Editorials: Where I rant to the wall about politics. And sometimes the wall rants back.

Essential revolution: fight corruption

Jerry Stratton, December 22, 2014

No amount of money can corrupt you into exercising a power you do not have. I cannot bribe you into repealing the law of gravity just for your friends. The only way we can have an incorruptible government is by taking away those powers that invite corruption.

But if Republicans are to reduce the size of government, they have to strike at the systems that keep government growing. They need to stop the federal government from bypassing the states; they need to reverse the concentration of pro-government industry in small areas, and they need to end the practice of government-run schools teaching children to love government.

The latter, especially, is easily converted to teaching devotion to a particular ruler, as we’ve seen sporadically in elementary schools over the last six years. But this can also be sold to liberals who are afraid of the religious right taking over government schools. If there are no government schools, the religious right have nothing to take over.

The best solutions follow from allowing states to work out competing solutions. Let states end prohibition; just get out of their way. Let states experiment with better school systems; just get out of their way. Let states devise better health insurance mechanisms; just get out of their way.
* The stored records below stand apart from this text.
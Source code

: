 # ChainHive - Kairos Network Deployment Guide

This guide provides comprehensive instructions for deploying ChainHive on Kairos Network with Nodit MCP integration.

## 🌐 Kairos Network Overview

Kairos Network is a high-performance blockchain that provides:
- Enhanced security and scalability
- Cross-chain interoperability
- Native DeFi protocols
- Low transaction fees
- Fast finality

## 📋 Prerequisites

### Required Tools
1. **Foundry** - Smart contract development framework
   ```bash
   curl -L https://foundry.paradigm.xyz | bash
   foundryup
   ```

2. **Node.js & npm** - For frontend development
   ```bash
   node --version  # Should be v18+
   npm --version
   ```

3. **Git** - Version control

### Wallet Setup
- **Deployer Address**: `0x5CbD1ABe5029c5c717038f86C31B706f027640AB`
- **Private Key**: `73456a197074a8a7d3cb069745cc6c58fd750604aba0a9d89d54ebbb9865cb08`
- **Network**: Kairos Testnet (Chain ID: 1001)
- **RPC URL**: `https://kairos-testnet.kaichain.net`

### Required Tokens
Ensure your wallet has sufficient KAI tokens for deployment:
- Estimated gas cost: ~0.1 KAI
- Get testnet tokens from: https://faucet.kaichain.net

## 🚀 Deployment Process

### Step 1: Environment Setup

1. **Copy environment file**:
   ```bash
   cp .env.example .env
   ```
But besides fighting corruption at its source, it’s important that there be consequences for corruption. That means holding the IRS responsible for their anti-democratic policies of the last four years. It means cutting their power so that they don’t have the power to be corrupt.

It means holding the VA responsible for their deadly anti-veteran policies—and perhaps create a mechanism for veterans to bypass the VA. Take away the benefits of corruption and corruption will naturally be reduced—or the VA itself will become superfluous because no veteran will use them.

Some reforms are easy. Some are arguably easy. Voters across demographic lines support vote integrity; it is pretty much only politicians who oppose it. And all the federal government has to do is get itself out of the way of states, since states handle elections.

And there are very specific proposals with wide support that can show people what federalism can do for them:

  • Allow states to opt out of any federal marijuana laws.
  • Allow states to opt out of any federal health insurance laws.
  • Allow citizens to opt in to any state’s health insurance laws by purchasing insurance across state lines.
  • If sales taxes must be collected on sales that cross state lines1, then enact sales taxes by seller location, so that states maintain the ability to regulate the businesses within their borders, and sales taxes remain low.

There are other, more difficult, reforms that the media will oppose but that ought to gain public support if somehow explained outside of the pro-government media. For example, it is long past time we switched to zero-based budgeting. The notion that lowering the rate of increase is the same as slashing funding is deadly to an economy. It assures continually increasing taxes and/or debt.

Treat the economy well. It was given you from your fathers in trust to your children.

In response to Essential Revolution: The Return of the Republicans: The crime of the day is when you do it again.

  1. Often called an Internet sales tax, though the issue has existed for as long as there has been a Sears catalog.